---------- DATASET RECORDS

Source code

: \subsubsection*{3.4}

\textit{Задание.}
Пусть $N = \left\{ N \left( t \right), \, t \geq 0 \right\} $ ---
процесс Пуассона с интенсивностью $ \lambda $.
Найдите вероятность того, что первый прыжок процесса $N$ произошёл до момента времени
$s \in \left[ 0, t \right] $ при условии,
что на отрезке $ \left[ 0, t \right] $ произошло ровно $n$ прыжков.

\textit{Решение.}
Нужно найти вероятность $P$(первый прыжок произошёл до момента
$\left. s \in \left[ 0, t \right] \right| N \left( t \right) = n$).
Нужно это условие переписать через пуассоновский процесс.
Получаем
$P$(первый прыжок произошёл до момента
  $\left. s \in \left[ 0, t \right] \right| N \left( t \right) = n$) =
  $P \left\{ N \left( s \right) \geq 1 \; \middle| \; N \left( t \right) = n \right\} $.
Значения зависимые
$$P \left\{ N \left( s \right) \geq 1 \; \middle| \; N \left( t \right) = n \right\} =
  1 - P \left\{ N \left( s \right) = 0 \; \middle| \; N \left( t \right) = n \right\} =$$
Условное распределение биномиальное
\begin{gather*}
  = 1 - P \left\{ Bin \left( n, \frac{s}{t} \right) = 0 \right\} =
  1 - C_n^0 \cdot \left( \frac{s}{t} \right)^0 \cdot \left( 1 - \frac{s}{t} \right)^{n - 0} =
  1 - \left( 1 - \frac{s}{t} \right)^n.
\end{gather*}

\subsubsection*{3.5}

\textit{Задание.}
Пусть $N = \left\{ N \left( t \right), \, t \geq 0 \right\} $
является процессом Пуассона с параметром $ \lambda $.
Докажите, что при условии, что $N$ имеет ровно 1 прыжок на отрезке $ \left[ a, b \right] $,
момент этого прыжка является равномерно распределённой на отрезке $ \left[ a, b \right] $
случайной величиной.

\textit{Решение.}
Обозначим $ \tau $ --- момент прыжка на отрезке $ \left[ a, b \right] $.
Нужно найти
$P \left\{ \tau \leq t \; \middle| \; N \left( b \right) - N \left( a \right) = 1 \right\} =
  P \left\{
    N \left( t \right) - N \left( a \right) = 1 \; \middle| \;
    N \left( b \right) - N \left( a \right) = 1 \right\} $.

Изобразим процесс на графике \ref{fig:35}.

--------------------

EXERCISE → Please tally the lines of the entries that hold "прыжка" and give only the resulting number.

RESULT → 2